PROBLEM REQUIREMENTS: Set down exactly the lines from the first line of the records through the line that contains "with IPEngine 🌐🛡️**", and leave every picture out.

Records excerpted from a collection
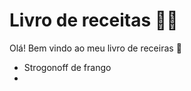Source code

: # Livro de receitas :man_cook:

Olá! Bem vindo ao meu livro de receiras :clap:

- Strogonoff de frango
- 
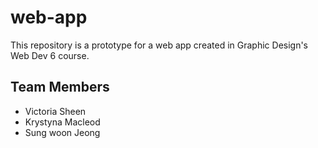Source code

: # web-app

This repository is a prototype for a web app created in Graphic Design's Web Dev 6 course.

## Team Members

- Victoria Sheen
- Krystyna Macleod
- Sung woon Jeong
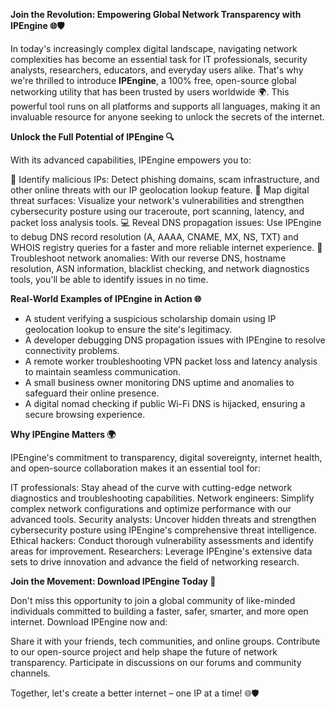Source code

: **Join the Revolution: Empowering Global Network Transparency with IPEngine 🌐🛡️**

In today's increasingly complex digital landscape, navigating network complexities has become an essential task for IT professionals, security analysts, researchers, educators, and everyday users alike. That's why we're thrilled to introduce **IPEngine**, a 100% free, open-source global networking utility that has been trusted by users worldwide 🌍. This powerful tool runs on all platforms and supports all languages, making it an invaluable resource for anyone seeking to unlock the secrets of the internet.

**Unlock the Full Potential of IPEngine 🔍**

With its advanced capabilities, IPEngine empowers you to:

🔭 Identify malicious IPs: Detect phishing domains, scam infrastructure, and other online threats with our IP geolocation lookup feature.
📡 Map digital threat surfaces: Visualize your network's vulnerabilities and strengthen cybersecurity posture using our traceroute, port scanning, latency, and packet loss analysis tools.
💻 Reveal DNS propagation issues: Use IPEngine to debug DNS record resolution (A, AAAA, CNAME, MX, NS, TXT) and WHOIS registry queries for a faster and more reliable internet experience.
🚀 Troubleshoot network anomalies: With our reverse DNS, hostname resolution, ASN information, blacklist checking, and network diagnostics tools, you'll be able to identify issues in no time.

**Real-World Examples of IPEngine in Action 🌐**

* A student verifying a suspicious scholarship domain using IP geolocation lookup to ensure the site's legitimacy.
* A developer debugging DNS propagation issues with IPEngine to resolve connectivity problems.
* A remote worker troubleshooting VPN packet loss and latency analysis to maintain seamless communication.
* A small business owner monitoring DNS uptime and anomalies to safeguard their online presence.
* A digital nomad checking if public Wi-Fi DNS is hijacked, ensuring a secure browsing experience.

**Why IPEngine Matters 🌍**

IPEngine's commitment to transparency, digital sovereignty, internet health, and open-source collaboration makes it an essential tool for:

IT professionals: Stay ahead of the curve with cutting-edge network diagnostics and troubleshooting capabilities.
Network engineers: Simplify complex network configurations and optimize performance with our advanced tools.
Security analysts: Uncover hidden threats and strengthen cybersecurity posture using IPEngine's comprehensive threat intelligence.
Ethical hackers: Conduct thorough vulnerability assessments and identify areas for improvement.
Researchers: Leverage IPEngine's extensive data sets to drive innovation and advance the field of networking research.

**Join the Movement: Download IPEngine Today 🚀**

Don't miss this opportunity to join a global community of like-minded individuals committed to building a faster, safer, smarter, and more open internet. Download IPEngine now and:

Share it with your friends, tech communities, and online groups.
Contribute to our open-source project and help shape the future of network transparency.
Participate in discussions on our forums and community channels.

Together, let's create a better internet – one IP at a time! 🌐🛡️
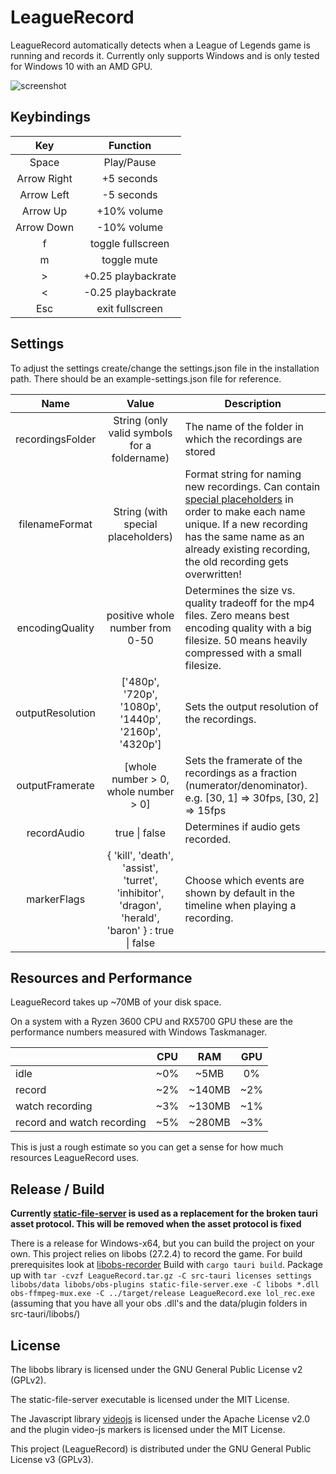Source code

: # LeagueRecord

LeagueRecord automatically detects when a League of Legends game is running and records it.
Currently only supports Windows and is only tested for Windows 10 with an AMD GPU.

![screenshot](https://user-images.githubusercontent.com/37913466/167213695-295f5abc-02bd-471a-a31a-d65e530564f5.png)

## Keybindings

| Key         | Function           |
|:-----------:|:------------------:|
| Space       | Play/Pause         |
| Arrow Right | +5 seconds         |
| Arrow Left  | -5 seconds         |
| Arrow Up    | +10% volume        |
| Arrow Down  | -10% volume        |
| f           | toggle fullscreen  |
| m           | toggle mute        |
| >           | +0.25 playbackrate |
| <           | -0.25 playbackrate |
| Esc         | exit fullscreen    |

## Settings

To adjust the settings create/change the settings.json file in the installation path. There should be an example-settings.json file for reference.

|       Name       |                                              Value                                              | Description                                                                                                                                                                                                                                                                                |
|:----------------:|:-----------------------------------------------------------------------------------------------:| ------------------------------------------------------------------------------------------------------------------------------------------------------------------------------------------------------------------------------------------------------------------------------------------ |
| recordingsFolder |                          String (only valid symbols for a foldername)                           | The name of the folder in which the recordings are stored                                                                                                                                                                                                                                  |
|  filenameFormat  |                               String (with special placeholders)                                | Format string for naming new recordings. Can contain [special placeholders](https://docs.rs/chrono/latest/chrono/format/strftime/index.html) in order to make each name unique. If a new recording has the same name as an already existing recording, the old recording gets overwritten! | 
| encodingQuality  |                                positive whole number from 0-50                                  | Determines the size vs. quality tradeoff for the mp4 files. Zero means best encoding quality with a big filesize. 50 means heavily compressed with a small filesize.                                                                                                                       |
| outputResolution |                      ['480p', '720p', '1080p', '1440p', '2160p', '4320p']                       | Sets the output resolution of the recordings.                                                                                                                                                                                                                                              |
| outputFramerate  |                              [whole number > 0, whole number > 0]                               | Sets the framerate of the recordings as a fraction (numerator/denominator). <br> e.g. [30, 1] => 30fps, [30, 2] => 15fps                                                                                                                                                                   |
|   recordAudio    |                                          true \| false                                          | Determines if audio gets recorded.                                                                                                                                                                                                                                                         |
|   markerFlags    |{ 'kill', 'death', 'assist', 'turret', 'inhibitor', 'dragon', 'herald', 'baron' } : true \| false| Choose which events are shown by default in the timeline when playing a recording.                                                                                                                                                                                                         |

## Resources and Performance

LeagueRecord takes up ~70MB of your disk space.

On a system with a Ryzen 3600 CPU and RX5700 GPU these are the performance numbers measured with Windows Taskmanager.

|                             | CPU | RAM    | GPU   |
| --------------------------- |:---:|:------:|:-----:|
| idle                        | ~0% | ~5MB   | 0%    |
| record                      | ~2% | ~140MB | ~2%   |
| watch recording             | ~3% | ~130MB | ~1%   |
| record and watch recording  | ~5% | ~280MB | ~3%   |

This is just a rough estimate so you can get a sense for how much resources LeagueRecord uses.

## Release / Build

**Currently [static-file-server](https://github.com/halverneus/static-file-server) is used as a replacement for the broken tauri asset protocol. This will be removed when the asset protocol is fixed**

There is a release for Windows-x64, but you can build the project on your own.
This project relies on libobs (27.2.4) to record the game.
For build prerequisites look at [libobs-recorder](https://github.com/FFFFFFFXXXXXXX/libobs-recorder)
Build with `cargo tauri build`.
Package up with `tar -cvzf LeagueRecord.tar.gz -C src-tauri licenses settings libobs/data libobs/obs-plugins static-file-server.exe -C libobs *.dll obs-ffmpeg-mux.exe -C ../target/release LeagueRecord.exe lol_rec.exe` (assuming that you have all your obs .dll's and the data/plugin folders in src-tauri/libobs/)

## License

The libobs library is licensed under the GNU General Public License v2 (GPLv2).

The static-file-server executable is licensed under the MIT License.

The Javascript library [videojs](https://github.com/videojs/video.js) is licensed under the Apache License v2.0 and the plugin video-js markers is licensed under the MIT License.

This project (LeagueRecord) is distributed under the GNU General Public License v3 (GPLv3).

EXERCISE RESULT:
Source code

: # Livro de receitas :man_cook:

Olá! Bem vindo ao meu livro de receiras :clap:

- Strogonoff de frango
- 
Source code

: # web-app

This repository is a prototype for a web app created in Graphic Design's Web Dev 6 course.

## Team Members

- Victoria Sheen
- Krystyna Macleod
- Sung woon Jeong
Source code

: **Join the Revolution: Empowering Global Network Transparency with IPEngine 🌐🛡️**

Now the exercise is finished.